Once again cybersecurity is in the headlines with more and more reports of state-sponsored cyber-attacks on businesses and government institutions. With the launch of the new National Cyber Security Centre (NCSC) and it having already addressed over 180 serious and sophisticated cyberattacks since its inception only three months ago it is clear that the problem is serious and all statistics show this is only getting more intense. Another thing that made me happy is that the NCSC does NOT recommend forced regular password changes or over complexity. A breath of fresh air in this interminable discussion.
It is not just government bodies that are being attacked; your business, however large or small, is just as likely to be a target. The difference is only the level of sophistication of the attack, and even then this is not necessarily a differentiator.

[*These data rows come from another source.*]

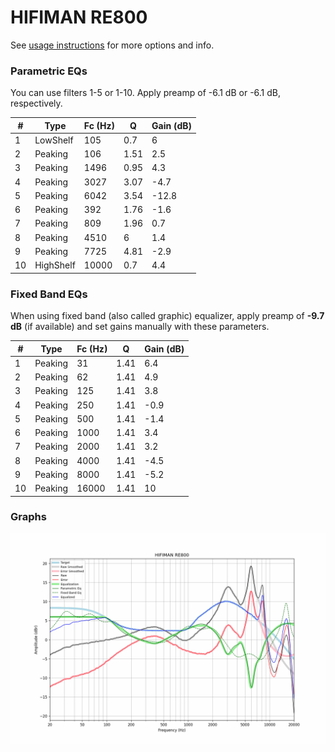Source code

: # HIFIMAN RE800
See [usage instructions](https://github.com/jaakkopasanen/AutoEq#usage) for more options and info.

### Parametric EQs
You can use filters 1-5 or 1-10. Apply preamp of -6.1 dB or -6.1 dB, respectively.

|   # | Type      |   Fc (Hz) |    Q |   Gain (dB) |
|-----|-----------|-----------|------|-------------|
|   1 | LowShelf  |       105 | 0.7  |         6   |
|   2 | Peaking   |       106 | 1.51 |         2.5 |
|   3 | Peaking   |      1496 | 0.95 |         4.3 |
|   4 | Peaking   |      3027 | 3.07 |        -4.7 |
|   5 | Peaking   |      6042 | 3.54 |       -12.8 |
|   6 | Peaking   |       392 | 1.76 |        -1.6 |
|   7 | Peaking   |       809 | 1.96 |         0.7 |
|   8 | Peaking   |      4510 | 6    |         1.4 |
|   9 | Peaking   |      7725 | 4.81 |        -2.9 |
|  10 | HighShelf |     10000 | 0.7  |         4.4 |

### Fixed Band EQs
When using fixed band (also called graphic) equalizer, apply preamp of **-9.7 dB** (if available) and set gains manually with these parameters.

|   # | Type    |   Fc (Hz) |    Q |   Gain (dB) |
|-----|---------|-----------|------|-------------|
|   1 | Peaking |        31 | 1.41 |         6.4 |
|   2 | Peaking |        62 | 1.41 |         4.9 |
|   3 | Peaking |       125 | 1.41 |         3.8 |
|   4 | Peaking |       250 | 1.41 |        -0.9 |
|   5 | Peaking |       500 | 1.41 |        -1.4 |
|   6 | Peaking |      1000 | 1.41 |         3.4 |
|   7 | Peaking |      2000 | 1.41 |         3.2 |
|   8 | Peaking |      4000 | 1.41 |        -4.5 |
|   9 | Peaking |      8000 | 1.41 |        -5.2 |
|  10 | Peaking |     16000 | 1.41 |        10   |

### Graphs
![](./HIFIMAN%20RE800.png)

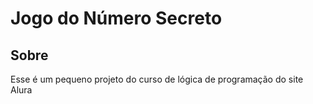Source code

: <h1>Jogo do Número Secreto</h1>

<h2>Sobre</h2>
<p>Esse é um pequeno projeto do curso de lógica de programação do site Alura</p>
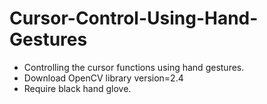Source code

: # Cursor-Control-Using-Hand-Gestures
*	Controlling the cursor functions using hand gestures.
*	Download OpenCV library version=2.4
*	Require black hand glove.
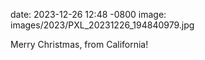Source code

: date: 2023-12-26 12:48 -0800
image: images/2023/PXL_20231226_194840979.jpg

Merry Christmas, from California!
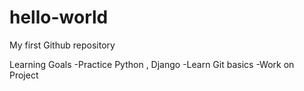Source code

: # hello-world

My first Github repository

 Learning Goals 
 -Practice Python , Django
 -Learn Git basics
 -Work on Project
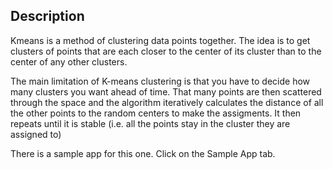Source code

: ## Description

Kmeans is a method of clustering data points together. The idea is to get clusters of points that are each closer to the center of its cluster than to the center of any other clusters.

The main limitation of K-means clustering is that you have to decide how many clusters you want ahead of time. That many points are then scattered through the space and the algorithm iteratively calculates the distance of all the other points to the random centers to make the assigments. It then repeats until it is stable (i.e. all the points stay in the cluster they are assigned to)

There is a sample app for this one. Click on the Sample App tab.
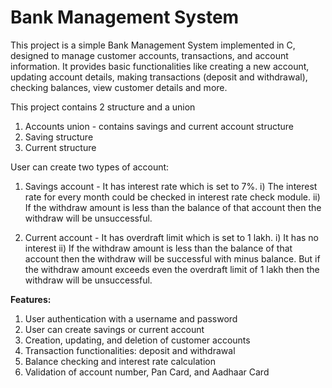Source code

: # **Bank Management System**

This project is a simple Bank Management System implemented in C, designed to manage customer accounts, transactions, and account information. It provides basic functionalities like creating a new account, updating account details, making transactions (deposit and withdrawal), checking balances, view customer details and more.

This project contains 2 structure and a union

1. Accounts union - contains savings and current account structure
2. Saving structure
3. Current structure

User can create two types of account:

1. Savings account - It has interest rate which is set to 7%.
                    i)  The interest rate for every month could be checked in interest rate check module.
                    ii) If the withdraw amount is less than the balance of that account then the withdraw will be unsuccessful.
   
2. Current account - It has overdraft limit which is set to 1 lakh.
                     i)  It has no interest
                     ii) If the withdraw amount is less than the balance of that account then the withdraw will be successful with minus balance. But if the withdraw amount exceeds even the overdraft limit of 1 lakh then the withdraw will be unsuccessful.

**Features:**
1. User authentication with a username and password
2. User can create savings or current account
3. Creation, updating, and deletion of customer accounts
4. Transaction functionalities: deposit and withdrawal
5. Balance checking and interest rate calculation
6. Validation of account number, Pan Card, and Aadhaar Card
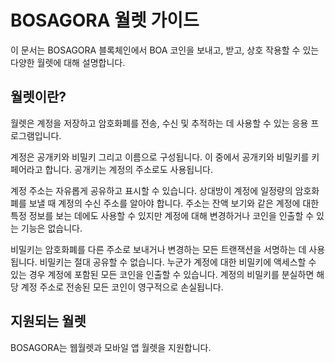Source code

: # BOSAGORA 월렛 가이드

이 문서는 BOSAGORA 블록체인에서 BOA 코인을 보내고, 받고, 상호 작용할 수 있는 다양한 월렛에 대해 설명합니다.

## 월렛이란?

월렛은 계정을 저장하고 암호화폐를 전송, 수신 및 추적하는 데 사용할 수 있는 응용 프로그램입니다. 

계정은 공개키와 비밀키 그리고 이름으로 구성됩니다. 
이 중에서 공개키와 비밀키를 키페어라고 합니다. 
공개키는 계정의 주소로도 사용됩니다.

계정 주소는 자유롭게 공유하고 표시할 수 있습니다. 
상대방이 계정에 일정량의 암호화폐를 보낼 때 계정의 수신 주소를 알아야 합니다. 
주소는 잔액 보기와 같은 계정에 대한 특정 정보를 보는 데에도 사용할 수 있지만 계정에 대해 변경하거나 코인을 인출할 수 있는 기능은 없습니다. 

비밀키는 암호화폐를 다른 주소로 보내거나 변경하는 모든 트랜잭션을 서명하는 데 사용됩니다. 비밀키는 절대 공유할 수 없습니다. 
누군가 계정에 대한 비밀키에 액세스할 수 있는 경우 계정에 포함된 모든 코인을 인출할 수 있습니다. 
계정의 비밀키를 분실하면 해당 계정 주소로 전송된 모든 코인이 영구적으로 손실됩니다.

## 지원되는 월렛

BOSAGORA는 웹월렛과 모바일 앱 월렛을 지원합니다.
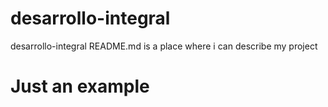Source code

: # desarrollo-integral
desarrollo-integral
README.md is a place where i can describe my project
# Just an example 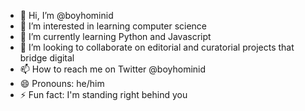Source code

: - 👋 Hi, I’m @boyhominid
- 👀 I’m interested in learning computer science
- 🌱 I’m currently learning Python and Javascript
- 💞️ I’m looking to collaborate on editorial and curatorial projects that bridge digital
- 📫 How to reach me on Twitter @boyhominid
- 😄 Pronouns: he/him
- ⚡ Fun fact: I'm standing right behind you

<!---
boyhominid/boyhominid is a ✨ special ✨ repository because its `README.md` (this file) appears on your GitHub profile.
You can click the Preview link to take a look at your changes.
--->
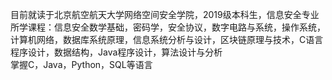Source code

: 目前就读于北京航空航天大学网络空间安全学院，2019级本科生，信息安全专业  
所学课程：信息安全数学基础，密码学，安全协议，数字电路与系统，操作系统，计算机网络，数据库系统原理，信息系统分析与设计，区块链原理与技术，C语言程序设计，数据结构，Java程序设计，算法设计与分析  
掌握C，Java，Python，SQL等语言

The real challenge is getting the business to understand the risks inherent in these attacks - and vice versa of course, the tech department should be able to advise the business on what the impact could be of a successful attack. For instance, in light of the recent statistics coming out about the thousands of daily attacks happening in Britain every day, what has your business done to minimise recovery time and costs? Are they ‘leaving it to IT because it’s their domain’? Or are they being proactive by considering steps the business itself can undertake to offset the cost of succumbing to such cybercrime? Have you allocated a budget for recovery? I wish I was as sure of winning the lottery as I am that 99% of businesses haven’t done any of this.
Businesses work through market risk analysis every day, but has the senior management considered the benefits of doing this with respect to cybersecurity? Part of the regular SWOT analysis should be cybersecurity and cybercrime under the Weakness and Threat headings. If you assume there is an issue and you won’t be surprised when it appears in its worst form. Cyber security and cybercrime can be equated to personal security: the bodyguard has to win every time, the assassin (cybercrime) only once. Here are a couple of examples:
Everyone has heard of it of course, but what is the impact of its effects? The IT department can inform as to the origins, effects and technical solutions. It is now up to the business management to work out the business costs and its mitigation of such an attack. Do you pay to get out of the situation? Do you make sure there are adequate backups to restore the systems under attack? How much data can you afford to lose? Of course, this leads to a conclusion often overlooked when considering business risk - one way or another it’s going to cost actual money to fix the problem. Work out and set aside a suitable budget to recover from such attacks. An unexpected cost will impact both good will and the bottom line in terms of reduced profitability. Prove to the market you have allocated resources to cover this risk and it will help market confidence.
External threats - Business Partners:
During the recent 2017 RSA Conference in San Francisco Zulfikar Ramzan, the RSA chief technology officer, said that businesses should consolidate their suppliers to reduce risk. He highlighted one business he knew of that had 84 security product and service suppliers. In principle I agree, up to the point when he said not to adopt a ‘leave no supplier behind’ policy by “doubling down (whatever that means) on suppliers who work well and ditch the rest”.
Does reducing your supplier list really have positive effects on risk? Or can it be negative by offering less choice and expertise, and potentially creating compromise in due course. Taking this approach is also likely to be expensive to put in practice due to the evaluation and contract re-negotiation process; instead, consider taking control of this supply interface by defining standards (including IT and security aspects to prevent incidents such as the Target breach) to which your partners and suppliers must adhere in order to conduct business - with proof of compliance. This is how businesses such as the car or aerospace industries work; whomever they choose to supply their business has to prove specific standards for supply or they do not make the supplier list.
No-one said it would be easy to protect yourself and assuredly you can never be 100% safe due to the war of attrition that is cybercrime but if you cover as many eventualities through thorough risk analysis then your business becomes safer to operate.
The Cybersecurity lesson:
Make sure the business works closely with the IT Department, otherwise security opportunities are lost.